**Instructions to follow**
For the entries below, state how many lines contain the word "выбора" and add nothing else.

**Data listing**
——

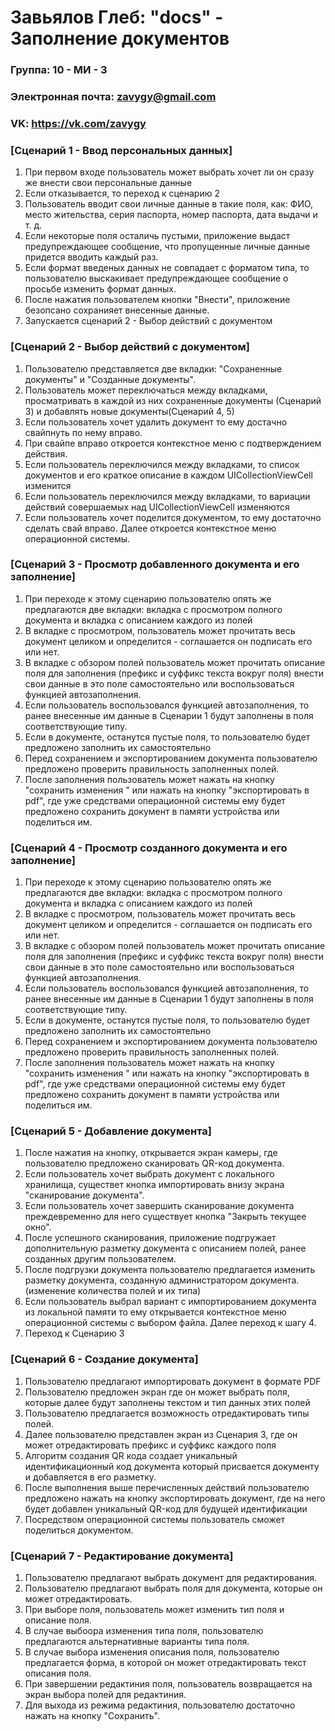 # Завьялов Глеб: "docs" - Заполнение документов

### Группа: 10 - МИ - 3
### Электронная почта: zavygy@gmail.com
### VK: https://vk.com/zavygy


### [Сценарий 1 - Ввод персональных данных]
1. При первом входе пользователь может выбрать хочет ли он сразу же внести свои персональные данные
2. Если отказывается, то переход к сценарию 2
3. Пользователь вводит свои личные данные в такие поля, как: ФИО, место жительства, серия паспорта, номер паспорта, дата выдачи и т. д.
4. Если некоторые поля осталичь пустыми, приложение выдаст предупреждающее сообщение, что пропущенные личные данные придется вводить каждый раз.
5. Если формат введеных данных не совпадает с форматом типа, то пользователю выскакивает предупреждающее сообщение о просьбе изменить формат данных.
6. После нажатия пользователем кнопки "Внести", приложение безопсано сохранияет внесенные данные.
7. Запускается сценарий 2 - Выбор действий с документом

### [Сценарий 2 -  Выбор действий с документом]
1. Пользователю представляется две вкладки: "Сохраненные документы" и "Созданные документы". 
2. Пользователь может переключаться между вкладками, просматривать в каждой из них сохраненные документы (Сценарий 3)  и добавлять новые документы(Сценарий 4, 5)
3. Если пользователь хочет удалить документ то ему достачно свайпнуть по нему вправо.
4. При свайпе вправо откроется контекстное меню с подтверждением действия.
5. Если пользователь переключился между вкладками, то список документов и его краткое описание в каждом UICollectionViewCell изменится
6. Если пользователь переключился между вкладками, то вариации действий совершаемых над UICollectionViewCell изменяются 
7. Если пользователь хочет поделится документом, то ему достаточно сделать свай вправо. Далее откроется контекстное меню операционной системы.

### [Сценарий 3 -  Просмотр добавленного документа и его заполнение]
1. При переходе к этому сценарию пользователю опять же предлагаются две вкладки: вкладка с просмотром полного документа и вкладка с описанием каждого из полей
2. В вкладке с просмотром, пользователь может прочитать весь документ целиком и определится - соглашается он подписать его или нет.
3. В вкладке с обзором полей пользователь может прочитать описание поля для заполнения (префикс и суффикс текста вокруг поля) внести свои данные в это поле самостоятельно или воспользоваться функцией автозаполнения.
4. Если пользователь воспользовался функцией автозаполнения, то ранее внесенные им данные в Сценарии 1 будут заполнены в поля соответствующие типу.
5. Если в документе, останутся пустые поля, то пользователю будет предложено заполнить их самостоятельно
6. Перед сохранением и экспортированием документа пользователю предложено проверить правильность заполненных полей.
7. После заполнения пользователь может нажать на кнопку "сохранить изменения " или нажать на кнопку "экспортировать в pdf", где уже средствами операционной системы ему будет предложено сохранить документ в памяти устройства или поделиться им.

### [Сценарий 4 -  Просмотр созданного документа и его заполнение]
1. При переходе к этому сценарию пользователю опять же предлагаются две вкладки: вкладка с просмотром полного документа и вкладка с описанием каждого из полей
2. В вкладке с просмотром, пользователь может прочитать весь документ целиком и определится - соглашается он подписать его или нет.
3. В вкладке с обзором полей пользователь может прочитать описание поля для заполнения (префикс и суффикс текста вокруг поля) внести свои данные в это поле самостоятельно или воспользоваться функцией автозаполнения.
4. Если пользователь воспользовался функцией автозаполнения, то ранее внесенные им данные в Сценарии 1 будут заполнены в поля соответствующие типу.
5. Если в документе, останутся пустые поля, то пользователю будет предложено заполнить их самостоятельно
6. Перед сохранением и экспортированием документа пользователю предложено проверить правильность заполненных полей.
7. После заполнения пользователь может нажать на кнопку "сохранить изменения " или нажать на кнопку "экспортировать в pdf", где уже средствами операционной системы ему будет предложено сохранить документ в памяти устройства или поделиться им.

### [Сценарий 5 - Добавление документа]
1. После нажатия на кнопку, открывается экран камеры, где пользователю предложено сканировать QR-код документа. 
2. Если пользователь хочет выбрать документ с локального хранилища, существет кнопка импортировать внизу экрана "сканирование документа".
3. Если пользователь хочет завершить сканирование документа преждевременно для него существует кнопка "Закрыть текущее окно".
4. После успешного сканирования, приложение подгружает дополнительную разметку документа с описанием полей, ранее созданных другим пользователем.
5. После подгрузки документа пользователю предлагается изменить разметку документа, созданную администратором документа. (изменение количества полей и их типа)
6. Если пользователь выбрал вариант с импортированием документа из локальной памяти то ему открывается контекстное меню операционной системы с выбором файла. Далее переход к шагу 4.
7. Переход к Сценарию 3

### [Сценарий 6 -  Создание документа]
1. Пользователю предлагают импортировать документ в формате PDF
2. Пользователю предложен экран где он может выбрать поля, которые далее будут заполнены текстом и тип данных этих полей
3. Пользователю предлагается возможность отредактировать типы полей.
4. Далее пользователю представлен экран из Сценария 3, где он может отредактировать префикс и суффикс каждого поля
5. Алгоритм создания QR кода создает уникальный идентификационный код документа который присвается документу и добавляется в его разметку.
6. После выполнения выше перечисленных действий пользователю предложено нажать на кнопку экспортировать документ, где на него будет добавлен уникальный QR-код для будущей идентификации
7. Посредством операционной системы пользователь сможет поделиться документом.

### [Сценарий 7 - Редактирование документа]
1. Пользователю предлагают выбрать документ для редактирования.
2. Пользователю предлагают выбрать поля для документа, которые он может отредактировать.
3. При выборе поля, пользователь может изменить тип поля и описание поля.
4. В случае выбоора изменения типа поля, пользователю предлагаются альтернативные варианты типа поля.
5. В случае выбора изменения описания поля, пользователю предлагается форма, в которой он может отредактировать текст описания поля.
6. При завершении редактиния поля, пользователь возвращается на экран выбора полей для редактиния.
7. Для выхода из режима редактиния, пользователю достаточно нажать на кнопку "Сохранить".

——

**Solution below**
2